The techniques of 35mm film are seductively simple. The process is the same no matter what the camera in use, or how the film will be cut. Conversely, every digital camera might have its own ways of approaching different parts of the process, creating a forest of terminology – gamma, gamut, subsampling – that’s easily mistaken. Let’s follow a picture from the sensor to the recorded file and figure out exactly what all this means.
Most people understand that color pictures are made up of red, green and blue components. There are two main ways that’s done in modern cameras, but for now let’s assume that we have three pictures of the scene as seen through red, green and blue filters, which is how, for instance, TV studio cameras work. The word “gamut” means the same as ever: the complete range of something, the total space something can occupy. The range of colors available is controlled by the specific color filters. In terms of a camera, gamut just means what shade of red, what shade of green and what shade of blue we use.
This has far-reaching consequences. A deep red might be formed with a powerful red signal, with green and blue signals at low level. Once the red is fully on and the green and blue are off, it’s impossible to achieve a deeper red; the deepest available red is the red used in the filters in the camera (or monitor, or projector.) This affects every color the device is capable of handling; if we have a pale, feeble red, it affects our ability to create deep, saturated yellows or magentas as we start to mix that red with green or blue.
Fig 1- Wider gamut on the right image demonstrates more vibrant and intense colors. This isn’t just a function of the camera but is also influenced by the file storage type, processing, and display.
File formats have a gamut too, which might not match the one used in camera. If we store uncompressed pictures as a series of numbers representing red, green or blue values, we still need to know which shades of those colors we’re using. We can’t just ignore the difference; if the sensor has very deep primaries and the monitor has less saturated ones, the picture will look dull and colorless; full red on the display is simply less red than full red on the sensor.

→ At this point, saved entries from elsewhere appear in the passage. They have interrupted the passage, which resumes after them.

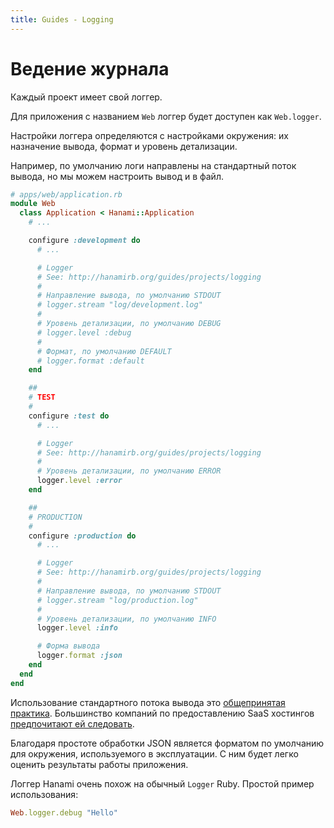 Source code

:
 ```yaml
---
title: Guides - Logging
---
```


# Ведение журнала

Каждый проект имеет свой логгер.

<p class="convention">
  Для приложения с названием <code>Web</code> логгер будет доступен как <code>Web.logger</code>.
</p>

Настройки логгера определяются с настройками окружения: их назначение вывода, формат и уровень детализации.

Например, по умолчанию логи направлены на стандартный поток вывода, но мы можем настроить вывод и в файл.

```ruby
# apps/web/application.rb
module Web
  class Application < Hanami::Application
    # ...

    configure :development do
      # ...

      # Logger
      # See: http://hanamirb.org/guides/projects/logging
      #
      # Направление вывода, по умолчанию STDOUT
      # logger.stream "log/development.log"
      #
      # Уровень детализации, по умолчанию DEBUG
      # logger.level :debug
      #
      # Формат, по умолчанию DEFAULT
      # logger.format :default
    end

    ##
    # TEST
    #
    configure :test do
      # ...

      # Logger
      # See: http://hanamirb.org/guides/projects/logging
      #
      # Уровень детализации, по умолчанию ERROR
      logger.level :error
    end

    ##
    # PRODUCTION
    #
    configure :production do
      # ...

      # Logger
      # See: http://hanamirb.org/guides/projects/logging
      #
      # Направление вывода, пo умолчанию STDOUT
      # logger.stream "log/production.log"
      #
      # Уровень детализации, по умолчанию INFO
      logger.level :info

      # Форма вывода
      logger.format :json
    end
  end
end
```

Использование стандартного потока вывода это [общепринятая практика](http://12factor.net/logs). Большинство компаний по предоставлению SaaS хостингов [предпочитают ей следовать](https://devcenter.heroku.com/articles/rails4#logging-and-assets).

Благодаря простоте обработки JSON является форматом по умолчанию для окружения, используемого в эксплуатации. С ним будет легко оценить результаты работы приложения.  


Логгер Hanami очень похож на обычный `Logger` Ruby. Простой пример использования:

```ruby
Web.logger.debug "Hello"
```
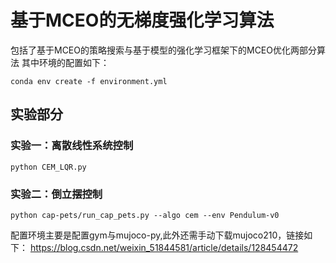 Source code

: # 基于MCEO的无梯度强化学习算法


包括了基于MCEO的策略搜索与基于模型的强化学习框架下的MCEO优化两部分算法
其中环境的配置如下：
```
conda env create -f environment.yml
 ```
## 实验部分

### 实验一：离散线性系统控制

```
python CEM_LQR.py
```

### 实验二：倒立摆控制

```
python cap-pets/run_cap_pets.py --algo cem --env Pendulum-v0 
```

配置环境主要是配置gym与mujoco-py,此外还需手动下载mujoco210，链接如下：
https://blog.csdn.net/weixin_51844581/article/details/128454472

Pictures can be converted between one gamut and another and that’s quite a common requirement.
Common gamuts include Adobe RGB and sRGB on computers, the ITU’s Recommendation BT.709 for high definition TV, and improved gamuts such as that given in Rec. 2020. Camera manufacturers often have many of their own, and cinema projectors use DCI-P3.
Gamut describes the range of available colors in terms of the primary colors used.
Straight from the sensor, the picture represents, more or less, the number of photons that were coming out of the scene. We’d usually call that linear, because the value recorded depends directly on the amount of light.
Storing and transmitting linear data works but requires lots of precision. We talked about how brightness encoding works here, but we can summarize it simply: human eyes are not linear at all. Take a dark scene and increase the amount of light coming out of it by a given amount, and it looks appreciably brighter. Take a scene that’s already bright and increase the light by the same amount, and the difference isn’t as obvious. That means we need more precision at the shadow end of the scale, and less at the highlight end. Gamma encoding alters the brightness of the scene by boosting the level of the darkest areas, and then decoding reduces the level of those areas before displaying it later.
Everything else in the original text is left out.